Many of his customers operate in countries that require data to stay within their borders, and the hyperscalers don't necessarily have a data center in every one of them. His existing data estate has significant tech debt and would be (too) expensive to move to cloud, so keeping it where it is and running models alongside it suddenly looks like the cheaper, faster, lower-risk path. That's why open source models like Llama and Gemma have quietly become enterprise-relevant: they let you run inside your own four walls when the regulator insists on it.
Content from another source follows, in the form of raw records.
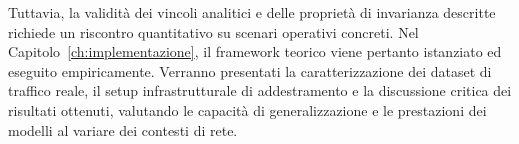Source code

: Tuttavia, la validità dei vincoli analitici e delle proprietà di invarianza descritte richiede un riscontro quantitativo su scenari operativi concreti. 
Nel Capitolo~\ref{ch:implementazione}, il framework teorico viene pertanto istanziato ed eseguito empiricamente. 
Verranno presentati la caratterizzazione dei dataset di traffico reale, il setup infrastrutturale di addestramento e la discussione critica dei risultati ottenuti, valutando le capacità di generalizzazione e le prestazioni dei modelli al variare dei contesti di rete.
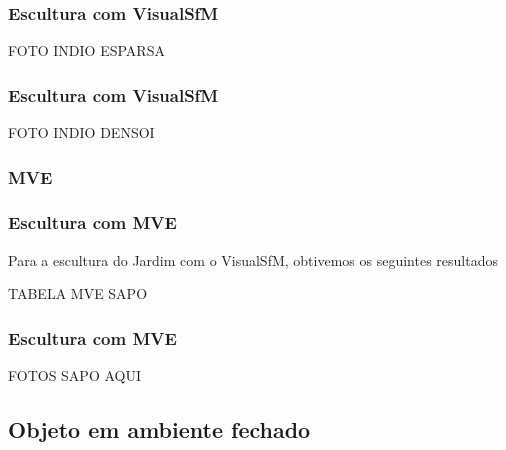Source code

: \documentclass[table, usenames, svgnames, xcolor=dvipsnames]{beamer}
\begin{document}
\begin{frame}
\frametitle{\textbf{Escultura com VisualSfM}}
	FOTO INDIO ESPARSA
\end{frame}

\begin{frame}
\frametitle{\textbf{Escultura com VisualSfM}}
FOTO INDIO DENSOI
\end{frame}

\subsubsection{MVE}
\begin{frame}
	\begin{center}
	\end{center}
\end{frame}

\begin{frame}
	\begin{center}
	\end{center}
\end{frame}


\begin{frame}
\frametitle{\textbf{Escultura com MVE}}
	Para a escultura do Jardim com o VisualSfM, obtivemos os seguintes resultados
	
	TABELA MVE SAPO
\end{frame}

\begin{frame}
\frametitle{\textbf{Escultura com MVE}}
	FOTOS SAPO AQUI
\end{frame}

\subsection{Objeto em ambiente fechado}

\begin{frame}
	\begin{center}
	\end{center}
\end{frame}
\end{document}
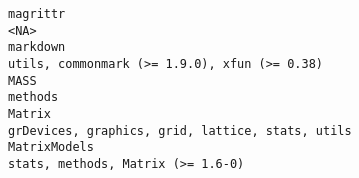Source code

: \documentclass[
  letterpaper,
  DIV=11,
  numbers=noendperiod]{scrreprt}
\begin{document}
\begin{verbatim}
magrittr                                                                                                                                                                                                                                                                                                                                                                                                                                                                                                                                                                                                              <NA>
markdown                                                                                                                                                                                                                                                                                                                                                                                                                                                                                                                                                                      utils, commonmark (>= 1.9.0), xfun (>= 0.38)
MASS                                                                                                                                                                                                                                                                                                                                                                                                                                                                                                                                                                                                               methods
Matrix                                                                                                                                                                                                                                                                                                                                                                                                                                                                                                                                                                    grDevices, graphics, grid, lattice, stats, utils
MatrixModels                                                                                                                                                                                                                                                                                                                                                                                                                                                                                                                                                                             stats, methods, Matrix (>= 1.6-0)

\end{verbatim}
\end{document}
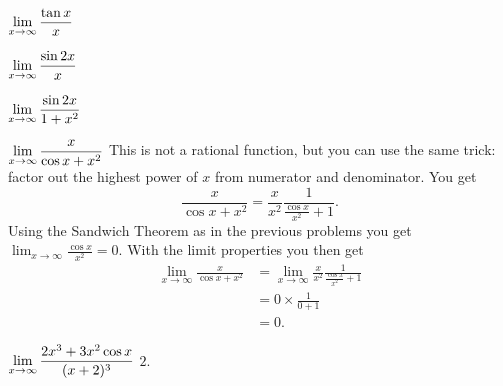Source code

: \begin{multicols}{3}
\problem \carefulnow $\displaystyle\lim_{x\to\infty} \frac{\tan x}{x}$ 

\problem $\displaystyle\lim_{x\to\infty} \frac{\sin 2x}{x}$ 

\problem $\displaystyle \lim_{x\to\infty} \frac{\sin 2x}{1+x^2}$ 

\problem $\displaystyle \lim_{x\to\infty} \frac{x}{\cos x + x^2}$ 
\answer 
This is not a rational function, but you can use the same trick:  factor out the
highest power of $x$ from numerator and denominator.  You get
\[
 \frac{x}{\cos x + x^2}
 = \frac{x}{x^2} \frac{1}{\frac{\cos x}{x^2} + 1}.
\]
Using the Sandwich Theorem as in the previous problems you get
$\lim_{x\to\infty} \frac{\cos x}{x^2} = 0$.  With the limit properties you then
get
\begin{align*}
  \lim_{x\to\infty}\frac{x}{\cos x + x^2}
 &= \lim_{x\to\infty}\frac{x}{x^2} \frac{1}{\frac{\cos x}{x^2} + 1}\\
 &= 0\times \frac{1}{0+1} \\
 &= 0.
\end{align*}

\endanswer
\problem $\displaystyle \lim_{x\to\infty} \frac{2x^3+3x^2\cos x }{ (x+2)^3}$ 
\answer 
$2$.
\endanswer

\end{multicols}

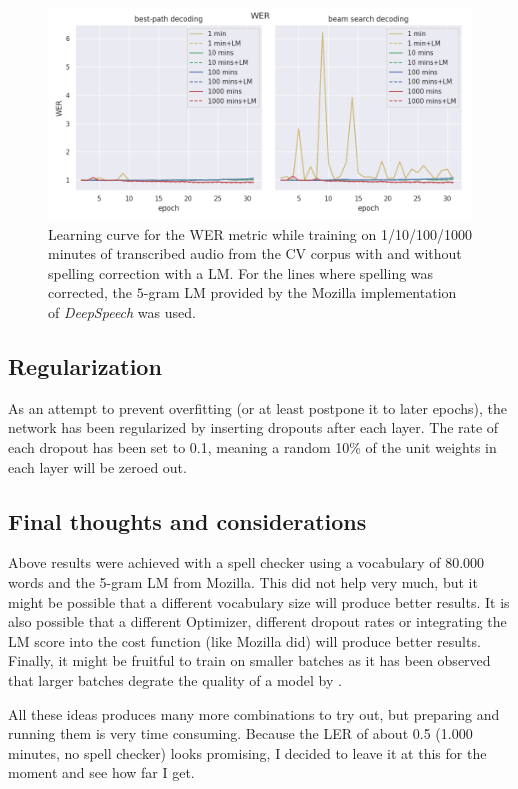 \begin{figure}[h!]
	\includegraphics[width=\linewidth]{./img/lc_wer_cv.png}
	\caption{Learning curve for the \ac{WER} metric while training on 1/10/100/1000 minutes of transcribed audio from the \ac{CV} corpus with and without spelling correction with a \ac{LM}. For the lines where spelling was corrected, the $5$-gram \ac{LM} provided by the Mozilla implementation of \textit{DeepSpeech} was used.}
	\label{lc_wer_cv}
\end{figure}

\subsection{Regularization}
As an attempt to prevent overfitting (or at least postpone it to later epochs), the network has been regularized by inserting dropouts after each layer. The rate of each dropout has been set to 0.1, meaning a random 10\% of the unit weights in each layer will be zeroed out.

\subsection{Final thoughts and considerations}

Above results were achieved with a spell checker using a vocabulary of 80.000 words and the 5-gram \ac{LM} from Mozilla. This did not help very much, but it might be possible that a different vocabulary size will produce better results. It is also possible that a different Optimizer, different dropout rates or integrating the \ac{LM} score into the cost function (like Mozilla did) will produce better results. Finally, it might be fruitful to train on smaller batches as it has been observed that larger batches degrate the quality of a model by \cite{batch_size_rnn}. 

All these ideas produces many more combinations to try out, but preparing and running them is very time consuming. Because the \ac{LER} of about 0.5 (1.000 minutes, no spell checker) looks promising, I decided to leave it at this for the moment and see how far I get.

%
%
The deeper issue this CIO is worried about is lock-in. Low-code AI platforms are credible products that get you off the ground fast, but the agents you build, the prompts you tune, and the workflows you wire together don't come with you when you leave. In choosing a platform, you're not only choosing a model, you're choosing whose ecosystem your institutional knowledge lives inside. For a business operating in jurisdictions with different and changing regulations, that's not a hypothetical risk.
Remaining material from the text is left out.